(TASK): Leave out every line before the one containing "- medium memory model", and repeat the rest of the material below exactly, that line included.

(RECORD SET):
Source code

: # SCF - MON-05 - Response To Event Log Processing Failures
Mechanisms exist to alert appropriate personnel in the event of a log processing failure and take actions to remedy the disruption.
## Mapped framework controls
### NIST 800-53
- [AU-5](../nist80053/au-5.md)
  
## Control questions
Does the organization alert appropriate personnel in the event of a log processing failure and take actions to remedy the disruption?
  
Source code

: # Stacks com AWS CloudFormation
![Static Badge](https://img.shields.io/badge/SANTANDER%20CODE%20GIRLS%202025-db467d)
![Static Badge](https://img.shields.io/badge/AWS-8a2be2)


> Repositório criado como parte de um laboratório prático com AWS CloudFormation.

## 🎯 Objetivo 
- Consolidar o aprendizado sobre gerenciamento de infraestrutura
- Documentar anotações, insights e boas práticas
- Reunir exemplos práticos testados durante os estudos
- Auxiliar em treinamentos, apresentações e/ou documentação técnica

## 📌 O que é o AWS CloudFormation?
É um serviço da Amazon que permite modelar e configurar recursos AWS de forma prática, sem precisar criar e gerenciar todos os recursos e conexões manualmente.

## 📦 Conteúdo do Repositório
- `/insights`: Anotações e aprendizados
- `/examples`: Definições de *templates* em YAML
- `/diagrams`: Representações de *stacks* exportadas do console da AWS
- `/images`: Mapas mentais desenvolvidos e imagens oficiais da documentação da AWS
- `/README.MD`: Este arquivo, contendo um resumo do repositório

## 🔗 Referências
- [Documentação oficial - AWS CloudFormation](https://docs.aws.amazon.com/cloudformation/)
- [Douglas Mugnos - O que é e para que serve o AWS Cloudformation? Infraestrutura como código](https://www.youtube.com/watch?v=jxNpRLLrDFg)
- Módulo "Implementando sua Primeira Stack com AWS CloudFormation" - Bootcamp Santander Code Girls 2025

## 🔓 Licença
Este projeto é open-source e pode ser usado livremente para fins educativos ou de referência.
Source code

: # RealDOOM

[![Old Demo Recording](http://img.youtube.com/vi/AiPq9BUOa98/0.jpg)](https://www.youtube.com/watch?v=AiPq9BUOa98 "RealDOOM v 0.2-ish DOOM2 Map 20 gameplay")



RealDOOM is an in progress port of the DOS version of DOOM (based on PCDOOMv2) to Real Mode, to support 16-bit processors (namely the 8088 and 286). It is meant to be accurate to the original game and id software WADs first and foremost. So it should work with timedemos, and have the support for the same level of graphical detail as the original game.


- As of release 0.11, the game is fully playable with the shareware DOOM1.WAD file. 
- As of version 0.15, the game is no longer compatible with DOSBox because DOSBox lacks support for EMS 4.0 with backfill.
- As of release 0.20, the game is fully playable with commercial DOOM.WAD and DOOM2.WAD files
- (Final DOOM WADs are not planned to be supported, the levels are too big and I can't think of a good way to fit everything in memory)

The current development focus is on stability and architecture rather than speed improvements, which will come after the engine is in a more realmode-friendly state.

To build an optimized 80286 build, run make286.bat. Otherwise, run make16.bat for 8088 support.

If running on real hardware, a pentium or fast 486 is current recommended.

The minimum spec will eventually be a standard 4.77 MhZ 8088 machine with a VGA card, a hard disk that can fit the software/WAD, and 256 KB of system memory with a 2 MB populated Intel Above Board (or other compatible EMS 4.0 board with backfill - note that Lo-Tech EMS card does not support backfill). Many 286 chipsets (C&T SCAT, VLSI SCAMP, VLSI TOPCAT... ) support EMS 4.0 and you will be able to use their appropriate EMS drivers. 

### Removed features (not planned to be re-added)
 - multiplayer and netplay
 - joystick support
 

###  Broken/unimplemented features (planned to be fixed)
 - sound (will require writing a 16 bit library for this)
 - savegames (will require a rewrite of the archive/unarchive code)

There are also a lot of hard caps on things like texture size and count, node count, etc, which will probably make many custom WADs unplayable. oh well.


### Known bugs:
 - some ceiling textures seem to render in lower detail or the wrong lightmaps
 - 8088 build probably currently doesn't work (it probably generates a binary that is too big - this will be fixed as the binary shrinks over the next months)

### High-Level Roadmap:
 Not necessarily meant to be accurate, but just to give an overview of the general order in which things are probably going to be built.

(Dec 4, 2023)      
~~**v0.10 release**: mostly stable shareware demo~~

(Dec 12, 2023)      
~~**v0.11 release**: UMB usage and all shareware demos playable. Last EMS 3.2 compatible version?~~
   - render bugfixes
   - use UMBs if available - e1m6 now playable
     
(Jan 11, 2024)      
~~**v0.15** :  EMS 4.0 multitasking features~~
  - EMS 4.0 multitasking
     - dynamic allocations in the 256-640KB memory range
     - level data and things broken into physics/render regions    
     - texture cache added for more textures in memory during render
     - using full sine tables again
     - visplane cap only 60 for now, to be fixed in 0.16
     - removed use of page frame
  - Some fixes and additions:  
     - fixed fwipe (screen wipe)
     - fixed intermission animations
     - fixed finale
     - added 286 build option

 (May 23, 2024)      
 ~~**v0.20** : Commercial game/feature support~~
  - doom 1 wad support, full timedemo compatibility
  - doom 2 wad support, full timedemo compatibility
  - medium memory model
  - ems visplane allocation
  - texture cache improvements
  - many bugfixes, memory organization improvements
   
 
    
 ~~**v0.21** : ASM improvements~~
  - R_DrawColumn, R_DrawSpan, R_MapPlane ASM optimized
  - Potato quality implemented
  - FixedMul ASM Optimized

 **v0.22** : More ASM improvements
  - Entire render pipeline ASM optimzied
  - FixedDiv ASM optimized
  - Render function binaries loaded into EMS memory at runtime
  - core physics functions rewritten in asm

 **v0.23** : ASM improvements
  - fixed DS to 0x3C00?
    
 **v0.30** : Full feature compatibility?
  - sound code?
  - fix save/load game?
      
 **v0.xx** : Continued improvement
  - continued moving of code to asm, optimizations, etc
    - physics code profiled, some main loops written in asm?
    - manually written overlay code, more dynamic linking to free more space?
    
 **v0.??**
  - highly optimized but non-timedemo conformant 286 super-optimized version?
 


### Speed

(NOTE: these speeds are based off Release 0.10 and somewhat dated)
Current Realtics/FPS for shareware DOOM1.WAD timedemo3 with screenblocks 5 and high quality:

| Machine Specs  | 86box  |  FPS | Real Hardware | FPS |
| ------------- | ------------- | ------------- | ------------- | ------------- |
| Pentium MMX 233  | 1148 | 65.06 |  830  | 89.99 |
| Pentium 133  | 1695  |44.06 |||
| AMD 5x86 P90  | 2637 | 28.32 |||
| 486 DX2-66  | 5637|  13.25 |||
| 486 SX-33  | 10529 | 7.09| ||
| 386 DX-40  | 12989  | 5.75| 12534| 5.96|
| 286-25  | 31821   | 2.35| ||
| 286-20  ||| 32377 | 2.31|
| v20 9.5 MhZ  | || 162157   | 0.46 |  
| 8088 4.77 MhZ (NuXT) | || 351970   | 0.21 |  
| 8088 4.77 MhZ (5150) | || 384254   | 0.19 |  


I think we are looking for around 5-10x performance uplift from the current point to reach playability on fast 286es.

(EXERCISE RESPONSE):
  - medium memory model
  - ems visplane allocation
  - texture cache improvements
  - many bugfixes, memory organization improvements
   
 
    
 ~~**v0.21** : ASM improvements~~
  - R_DrawColumn, R_DrawSpan, R_MapPlane ASM optimized
  - Potato quality implemented
  - FixedMul ASM Optimized

 **v0.22** : More ASM improvements
  - Entire render pipeline ASM optimzied
  - FixedDiv ASM optimized
  - Render function binaries loaded into EMS memory at runtime
  - core physics functions rewritten in asm

 **v0.23** : ASM improvements
  - fixed DS to 0x3C00?
    
 **v0.30** : Full feature compatibility?
  - sound code?
  - fix save/load game?
      
 **v0.xx** : Continued improvement
  - continued moving of code to asm, optimizations, etc
    - physics code profiled, some main loops written in asm?
    - manually written overlay code, more dynamic linking to free more space?
    
 **v0.??**
  - highly optimized but non-timedemo conformant 286 super-optimized version?
 


### Speed

(NOTE: these speeds are based off Release 0.10 and somewhat dated)
Current Realtics/FPS for shareware DOOM1.WAD timedemo3 with screenblocks 5 and high quality:

| Machine Specs  | 86box  |  FPS | Real Hardware | FPS |
| ------------- | ------------- | ------------- | ------------- | ------------- |
| Pentium MMX 233  | 1148 | 65.06 |  830  | 89.99 |
| Pentium 133  | 1695  |44.06 |||
| AMD 5x86 P90  | 2637 | 28.32 |||
| 486 DX2-66  | 5637|  13.25 |||
| 486 SX-33  | 10529 | 7.09| ||
| 386 DX-40  | 12989  | 5.75| 12534| 5.96|
| 286-25  | 31821   | 2.35| ||
| 286-20  ||| 32377 | 2.31|
| v20 9.5 MhZ  | || 162157   | 0.46 |  
| 8088 4.77 MhZ (NuXT) | || 351970   | 0.21 |  
| 8088 4.77 MhZ (5150) | || 384254   | 0.19 |  


I think we are looking for around 5-10x performance uplift from the current point to reach playability on fast 286es.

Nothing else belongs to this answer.